The second episode of Hannibal’s third season, ‘Primavera’ served up a gigantic rehash for its first course. While the fate of Will Graham was made abundantly clear rather quickly, it was delivered in a heavy retread of last season’s finale. It wasn’t the most exciting way to begin the episode but is perhaps the only bad thing about the hour.

The episode begins with revisiting the moment that Will is betrayed by Hannibal. Will lies in bed broken and hurt, and descends into the red the ocean of blood – the image of a shattered teacup in his guise shows that his psyche is coming apart only to be put back together. He’s alive and on life support. Thank god for that.

Abigail is alive too! Which rubbed me the wrong way at first. Of course I was very happy to now that I was being maniuplated. It wasn’t supposed to sit right, and just as I came to justify it in my own way – Hannibal pulls the rug out from under me. (More on that later) I bought that it’s intimate that he knew exactly how to cut them – he’s a master and he wanted them to live – but left them to die. It’s beautiful, chaotic, and speaks to Hannibal’s malignant love for Will, and Will’s delusional devotion to a man who perhaps tried to kill him.

But Will is certain that Hannibal didn’t give him an ending just yet – he wants Will to find him. Will’s on this righteous quest believing he can never do the wrong thing – that he’s just doing what he’s supposed to. The surreal dream sequence brought it all together in Hannibal’s office. As Will stood dazed in a sea of  floating notes we’re reminded that Will knows  this memory palace. Will is too intimate with Hannibal to not know his next move. It’s surreal in a brand new way.

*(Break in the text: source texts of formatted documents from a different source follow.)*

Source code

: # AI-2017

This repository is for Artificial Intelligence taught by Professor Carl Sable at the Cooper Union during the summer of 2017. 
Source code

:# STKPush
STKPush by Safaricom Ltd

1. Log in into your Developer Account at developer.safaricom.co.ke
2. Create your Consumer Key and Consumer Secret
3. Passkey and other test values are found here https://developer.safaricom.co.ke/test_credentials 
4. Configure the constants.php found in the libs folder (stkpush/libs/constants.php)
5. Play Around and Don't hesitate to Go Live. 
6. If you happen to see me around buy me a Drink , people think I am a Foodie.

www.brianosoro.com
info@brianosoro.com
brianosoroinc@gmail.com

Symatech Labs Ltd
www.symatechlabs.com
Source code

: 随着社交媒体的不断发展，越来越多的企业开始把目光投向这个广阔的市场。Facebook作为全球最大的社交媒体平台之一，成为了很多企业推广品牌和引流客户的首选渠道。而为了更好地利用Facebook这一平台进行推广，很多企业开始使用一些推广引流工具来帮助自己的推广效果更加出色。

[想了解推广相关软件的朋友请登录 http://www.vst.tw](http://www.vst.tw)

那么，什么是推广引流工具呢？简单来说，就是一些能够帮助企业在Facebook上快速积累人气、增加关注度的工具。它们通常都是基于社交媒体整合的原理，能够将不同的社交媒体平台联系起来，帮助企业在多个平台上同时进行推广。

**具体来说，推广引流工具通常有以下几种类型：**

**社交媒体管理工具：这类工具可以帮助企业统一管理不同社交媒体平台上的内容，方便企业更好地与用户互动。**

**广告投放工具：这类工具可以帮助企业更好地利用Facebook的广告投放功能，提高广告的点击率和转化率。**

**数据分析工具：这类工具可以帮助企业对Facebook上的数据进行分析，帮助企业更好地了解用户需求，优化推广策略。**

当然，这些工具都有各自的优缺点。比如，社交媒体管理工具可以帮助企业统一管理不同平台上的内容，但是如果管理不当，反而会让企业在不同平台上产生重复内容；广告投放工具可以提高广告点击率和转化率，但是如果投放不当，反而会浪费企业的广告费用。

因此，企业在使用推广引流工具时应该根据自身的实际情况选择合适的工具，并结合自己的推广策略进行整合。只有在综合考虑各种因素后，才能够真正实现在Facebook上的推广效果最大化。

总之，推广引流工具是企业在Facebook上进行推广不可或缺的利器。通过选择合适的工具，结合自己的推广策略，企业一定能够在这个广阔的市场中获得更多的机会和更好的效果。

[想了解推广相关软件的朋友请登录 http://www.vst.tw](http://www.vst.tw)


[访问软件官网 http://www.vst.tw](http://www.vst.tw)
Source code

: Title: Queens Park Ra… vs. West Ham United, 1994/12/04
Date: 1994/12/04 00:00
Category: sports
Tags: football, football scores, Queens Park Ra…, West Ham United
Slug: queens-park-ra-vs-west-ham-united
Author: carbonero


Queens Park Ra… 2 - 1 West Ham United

With the 8 month flash, we’re in Italy. Will and Abigail enter the chapel. Will is on Hannibal’s trail. And he’s close. “God’s not who I came here to find.” We’re shown a much more fixated and obsessed Will than ever before. He doesn’t believe in the divine but as he spits out dialogue about his beliefs it’s difficult to determine if he’s talking about God or Hannibal. For Will, defying God is Hannibal’s idea of a good time.

Will is speaking for Hannibal now. Almost that he’s in his head – not realizing how behind he is and his visions still cloud his sense of reality. But just as we begin to doubt Will’s hold on reality its revealed that Will knows Hannibal better than we think. That doubt – it was wrong. Will is brilliant but fixated.

 

And with that fixation, Will meets a fellow traveler in this strange world of obsession. Rinaldo Pazzi’s monster of Florence created images like beautiful paintings only it was 20 years ago. We watch as Will learns about Hannibal’s past and can’t help but also be transfixed by the idea of this  young Lithuanian man. For the first

And, for the first time we see Will use his gift on Hannibal’s crime scene. We get to see just how well he knows him in one of the most disgusting and violent hallucinations the show ever tossed at us. The torso unfolding and evolving into the stag-man will be with me for a while. God only knows where the show would be without the horrific visualizations. It’s a powerful sequence because it reminds us just how broken Will is.

Hannibal is playing with them – always. He misses being hunted. But he’ll always be ahead. This proves  true right in that moment after they decide to hunt him. It’s all about Will being bold and brash basically learning nothing from his final moment in season 2.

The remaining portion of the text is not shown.